O futuro do partido estará muito dependente da forma como se reconfigurar a direita portuguesa, em especial do resultado da luta pelo poder no seio do PSD e, em menor grau, do CDS. Se Rio for reeleito presidente dos “laranjas”, a IL poderá continuar o seu caminho de forma autónoma. Se os “passistas” voltarem ao poder e o partido tornar a guinar à direita, é natural que aumentem as pressões sobre os liberais para a sua inclusão no “novo” PSD. Também o facto de o liberalismo económico não ter grande tradição em Portugal, mesmo à direita, pode constituir um obstáculo para o projeto. Até porque sabemos que os nossos liberais, à primeira dificuldade, recorrem ao Estado…

Livre: o “efeito Joacine”

Com 1,1% dos votos a nível nacional, o Livre registou uma subida face aos 0,7% de 2015, quando concorreu aliado a um movimento constituído por vários elementos da elite intelectual e mediática do país, entretanto extinto, denominado Tempo de Avançar.

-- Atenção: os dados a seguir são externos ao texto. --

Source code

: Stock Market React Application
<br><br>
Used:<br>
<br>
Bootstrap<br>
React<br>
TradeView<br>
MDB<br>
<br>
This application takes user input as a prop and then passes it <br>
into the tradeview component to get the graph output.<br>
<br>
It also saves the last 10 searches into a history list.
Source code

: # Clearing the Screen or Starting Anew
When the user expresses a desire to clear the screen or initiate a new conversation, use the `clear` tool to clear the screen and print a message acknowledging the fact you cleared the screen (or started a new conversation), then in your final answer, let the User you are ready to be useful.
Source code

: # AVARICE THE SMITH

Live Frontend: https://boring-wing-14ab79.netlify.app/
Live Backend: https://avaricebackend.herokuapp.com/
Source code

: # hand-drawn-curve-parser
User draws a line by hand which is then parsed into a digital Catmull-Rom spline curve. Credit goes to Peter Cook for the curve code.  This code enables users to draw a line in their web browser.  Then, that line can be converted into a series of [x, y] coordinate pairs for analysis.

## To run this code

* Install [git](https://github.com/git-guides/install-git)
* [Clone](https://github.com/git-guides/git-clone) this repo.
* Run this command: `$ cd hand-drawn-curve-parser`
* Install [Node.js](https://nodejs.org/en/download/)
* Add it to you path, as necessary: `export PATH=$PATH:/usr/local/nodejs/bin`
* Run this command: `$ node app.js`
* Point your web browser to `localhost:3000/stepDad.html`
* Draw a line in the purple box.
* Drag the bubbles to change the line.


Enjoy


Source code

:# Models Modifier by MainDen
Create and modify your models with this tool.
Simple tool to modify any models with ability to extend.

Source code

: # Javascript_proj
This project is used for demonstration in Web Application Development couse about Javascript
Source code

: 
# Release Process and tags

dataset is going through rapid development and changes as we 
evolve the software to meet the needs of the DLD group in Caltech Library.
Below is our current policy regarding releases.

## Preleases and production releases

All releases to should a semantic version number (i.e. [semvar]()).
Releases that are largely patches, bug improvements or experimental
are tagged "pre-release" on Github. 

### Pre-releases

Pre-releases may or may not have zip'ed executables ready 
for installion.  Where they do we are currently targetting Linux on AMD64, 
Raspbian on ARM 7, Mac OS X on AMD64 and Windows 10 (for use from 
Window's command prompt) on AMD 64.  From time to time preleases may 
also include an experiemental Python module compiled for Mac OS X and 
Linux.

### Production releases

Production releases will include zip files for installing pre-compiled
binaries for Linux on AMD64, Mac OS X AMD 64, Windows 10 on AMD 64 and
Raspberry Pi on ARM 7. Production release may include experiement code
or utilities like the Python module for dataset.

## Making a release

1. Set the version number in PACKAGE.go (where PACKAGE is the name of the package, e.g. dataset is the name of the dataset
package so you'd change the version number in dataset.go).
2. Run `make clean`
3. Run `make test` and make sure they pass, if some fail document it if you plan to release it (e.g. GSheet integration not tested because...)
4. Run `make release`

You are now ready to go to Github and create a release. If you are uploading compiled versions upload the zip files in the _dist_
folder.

Ironicamente, agora, sem grandes “craques”, conseguiu o seu objetivo. Foi também a primeira vez que Rui Tavares não foi candidato, mas apenas mandatário da lista por Lisboa.

O êxito do partido deve-se à sua cabeça de lista no círculo da capital, Joacine Katar Moreira, uma conhecida ativista dos direitos dos portugueses afrodescendentes e da população negra residente em Portugal. A candidata, cuja popularidade aumentou após a sua ida ao programa televisivo de Ricardo Araújo Pereira, viu a sua acentuada gaguez transformar-se num lamentável objeto de polémica. A forma como foi tratada por alguns setores da nossa sociedade, tendo aquela como pretexto, a par de insinuações torpes de que, por ter nascido em Bissau, tinha entrado ilegalmente no país e não tinha a nacionalidade portuguesa, mostra que a candidatura de uma mulher negra a um lugar parlamentar incomoda muita gente. E que ainda temos um longo caminho a percorrer na descolonização das mentalidades!

Não surpreende, assim, que, do ponto de vista territorial, seja no distrito de Lisboa que apresenta um resultado (2,1%), claramente acima da média nacional. Vêm a seguir Setúbal (1,2%), o círculo da emigração na Europa (1,1%) e, já abaixo daquele valor de referência, Faro e Porto (1,0% em ambos).

Ao nível municipal, Lisboa foi, como era previsível, o concelho onde teve o melhor desempenho, com 3,3% dos votos, logo seguido de Oeiras (2,5%). Depois, seguem-se Cascais (1,8%), Amadora (1,7%), Sintra, Vila Franca de Xira e Porto (1,6% em todos), Mafra e Almada (1,5% nos dois), Odivelas, Loures e Palmela (os três com 1,4%).

Se olharmos para as freguesias da capital, é em Arroios, onde atinge 6,1%, que consegue o melhor resultado. Vêm a seguir Santo António (5,6%), S. Vicente (5,4%), Misericórdia (5,2%), Santa Maria Maior (4,5%), Penha de França (4,1%) e Areeiro (4,0%).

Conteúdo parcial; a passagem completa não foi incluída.